[SUPPLIED INFORMATION Boundary: Start]

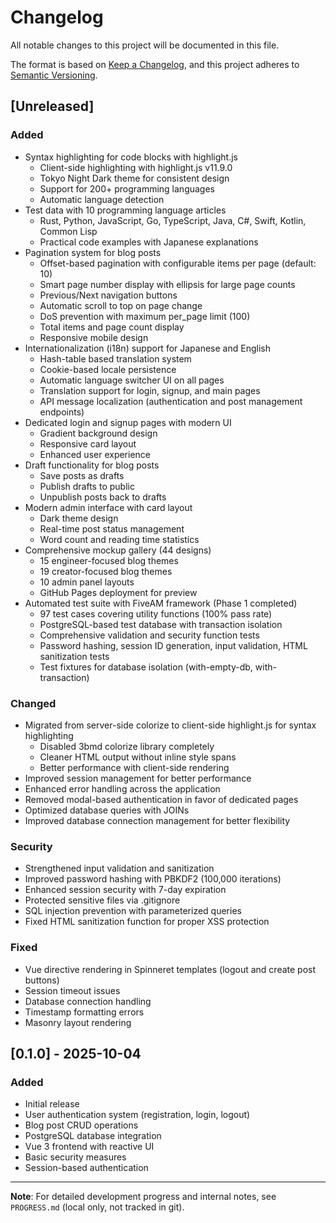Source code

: # Changelog

All notable changes to this project will be documented in this file.

The format is based on [Keep a Changelog](https://keepachangelog.com/en/1.0.0/),
and this project adheres to [Semantic Versioning](https://semver.org/spec/v2.0.0.html).

## [Unreleased]

### Added
- Syntax highlighting for code blocks with highlight.js
  - Client-side highlighting with highlight.js v11.9.0
  - Tokyo Night Dark theme for consistent design
  - Support for 200+ programming languages
  - Automatic language detection
- Test data with 10 programming language articles
  - Rust, Python, JavaScript, Go, TypeScript, Java, C#, Swift, Kotlin, Common Lisp
  - Practical code examples with Japanese explanations
- Pagination system for blog posts
  - Offset-based pagination with configurable items per page (default: 10)
  - Smart page number display with ellipsis for large page counts
  - Previous/Next navigation buttons
  - Automatic scroll to top on page change
  - DoS prevention with maximum per_page limit (100)
  - Total items and page count display
  - Responsive mobile design
- Internationalization (i18n) support for Japanese and English
  - Hash-table based translation system
  - Cookie-based locale persistence
  - Automatic language switcher UI on all pages
  - Translation support for login, signup, and main pages
  - API message localization (authentication and post management endpoints)
- Dedicated login and signup pages with modern UI
  - Gradient background design
  - Responsive card layout
  - Enhanced user experience
- Draft functionality for blog posts
  - Save posts as drafts
  - Publish drafts to public
  - Unpublish posts back to drafts
- Modern admin interface with card layout
  - Dark theme design
  - Real-time post status management
  - Word count and reading time statistics
- Comprehensive mockup gallery (44 designs)
  - 15 engineer-focused blog themes
  - 19 creator-focused blog themes
  - 10 admin panel layouts
  - GitHub Pages deployment for preview
- Automated test suite with FiveAM framework (Phase 1 completed)
  - 97 test cases covering utility functions (100% pass rate)
  - PostgreSQL-based test database with transaction isolation
  - Comprehensive validation and security function tests
  - Password hashing, session ID generation, input validation, HTML sanitization tests
  - Test fixtures for database isolation (with-empty-db, with-transaction)

### Changed
- Migrated from server-side colorize to client-side highlight.js for syntax highlighting
  - Disabled 3bmd colorize library completely
  - Cleaner HTML output without inline style spans
  - Better performance with client-side rendering
- Improved session management for better performance
- Enhanced error handling across the application
- Removed modal-based authentication in favor of dedicated pages
- Optimized database queries with JOINs
- Improved database connection management for better flexibility

### Security
- Strengthened input validation and sanitization
- Improved password hashing with PBKDF2 (100,000 iterations)
- Enhanced session security with 7-day expiration
- Protected sensitive files via .gitignore
- SQL injection prevention with parameterized queries
- Fixed HTML sanitization function for proper XSS protection

### Fixed
- Vue directive rendering in Spinneret templates (logout and create post buttons)
- Session timeout issues
- Database connection handling
- Timestamp formatting errors
- Masonry layout rendering

## [0.1.0] - 2025-10-04

### Added
- Initial release
- User authentication system (registration, login, logout)
- Blog post CRUD operations
- PostgreSQL database integration
- Vue 3 frontend with reactive UI
- Basic security measures
- Session-based authentication

---

**Note**: For detailed development progress and internal notes, see `PROGRESS.md` (local only, not tracked in git).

[SUPPLIED INFORMATION Boundary: End]

TASK: Start at the line containing "- User authentication" and transcribe through the end of the entries. Please keep both ends and add nothing.

SOLUTION FOR THIS TASK:
- User authentication system (registration, login, logout)
- Blog post CRUD operations
- PostgreSQL database integration
- Vue 3 frontend with reactive UI
- Basic security measures
- Session-based authentication

---

**Note**: For detailed development progress and internal notes, see `PROGRESS.md` (local only, not tracked in git).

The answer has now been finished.